Find the line containing "3, ����� $49320-7189=42131.$\\" in the data below, then output that line and each one after it exactly, with nothing else.

=== RECORDS FOR THE EXERCISE ===

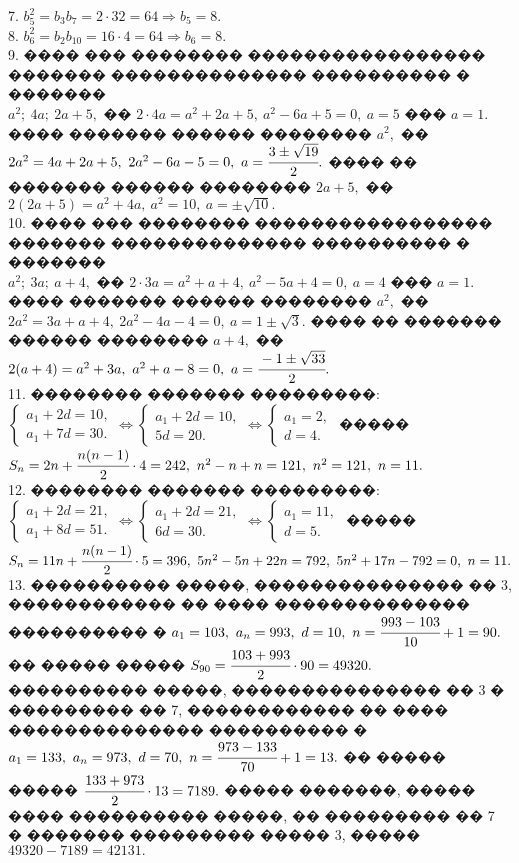 \documentclass[12pt]{article}
\begin{document}
7. $b_5^2=b_3b_7=2\cdot32=64\Rightarrow b_5=8.$\\
8. $b_6^2=b_2b_{10}=16\cdot4=64\Rightarrow b_6=8.$\\
9. ���� ��� �������� ����������������� ������� �������������� ���������� � �������\\ $a^2;\ 4a;\ 2a+5,$ �� $2\cdot4a=a^2+2a+5,\ a^2-6a+5=0,\ a=5$ ��� $a=1.$ ���� ������� ������ �������� $a^2,$ �� $2a^2=4a+2a+5,\ 2a^2-6a-5=0,\ a=\cfrac{3\pm\sqrt{19}}{2}.$ ���� �� ������� ������ �������� $2a+5,$ �� $2(2a+5)=a^2+4a,\ a^2=10,\ a=\pm\sqrt{10}.$\\
10. ���� ��� �������� ����������������� ������� �������������� ���������� � �������\\ $a^2;\ 3a;\ a+4,$ �� $2\cdot3a=a^2+a+4,\ a^2-5a+4=0,\ a=4$ ��� $a=1.$ ���� ������� ������ �������� $a^2,$ �� $2a^2=3a+a+4,\ 2a^2-4a-4=0,\ a=1\pm\sqrt{3}.$ ���� �� ������� ������ �������� $a+4,$ �� $2(a+4)=a^2+3a,\ a^2+a-8=0,\ a=\cfrac{-1\pm\sqrt{33}}{2}.$\\
11. �������� ������� ���������: $\begin{cases}a_1+2d=10,\\a_1+7d=30.\end{cases}\Leftrightarrow\begin{cases}a_1+2d=10,\\5d=20.\end{cases}
\Leftrightarrow\begin{cases}a_1=2,\\d=4.\end{cases}$ ����� $S_n=2n+\cfrac{n(n-1)}{2}\cdot4=242,\ n^2-n+n=121,\ n^2=121,\ n=11.$\\
12. �������� ������� ���������: $\begin{cases}a_1+2d=21,\\a_1+8d=51.\end{cases}\Leftrightarrow\begin{cases}a_1+2d=21,\\6d=30.\end{cases}
\Leftrightarrow\begin{cases}a_1=11,\\d=5.\end{cases}$ ����� $S_n=11n+\cfrac{n(n-1)}{2}\cdot5=396,\ 5n^2-5n+22n=792,\ 5n^2+17n-792=0,\ n=11.$\\
13. ���������� �����, ��������������� �� 3, ������������ �� ���� �������������� ���������� � $a_1=103,\ a_n=993,\ d=10,\ n=\cfrac{993-103}{10}+1=90.$ �� ����� ����� $S_{90}=\cfrac{103+993}{2}\cdot90=49320.$ ���������� �����, ��������������� �� 3 � ��������� �� 7, ������������ �� ���� �������������� ���������� � $a_1=133,\ a_n=973,\ d=70,\ n=\cfrac{973-133}{70}+1=13.$ �� ����� ����� $\cfrac{133+973}{2}\cdot13=7189.$ ����� �������, ����� ���� ���������� �����, �� ��������� �� 7 � ������� ��������� ����� 3, ����� $49320-7189=42131.$\\
\end{document}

===

OUTPUT BELOW:
13. ���������� �����, ��������������� �� 3, ������������ �� ���� �������������� ���������� � $a_1=103,\ a_n=993,\ d=10,\ n=\cfrac{993-103}{10}+1=90.$ �� ����� ����� $S_{90}=\cfrac{103+993}{2}\cdot90=49320.$ ���������� �����, ��������������� �� 3 � ��������� �� 7, ������������ �� ���� �������������� ���������� � $a_1=133,\ a_n=973,\ d=70,\ n=\cfrac{973-133}{70}+1=13.$ �� ����� ����� $\cfrac{133+973}{2}\cdot13=7189.$ ����� �������, ����� ���� ���������� �����, �� ��������� �� 7 � ������� ��������� ����� 3, ����� $49320-7189=42131.$\\
\end{document}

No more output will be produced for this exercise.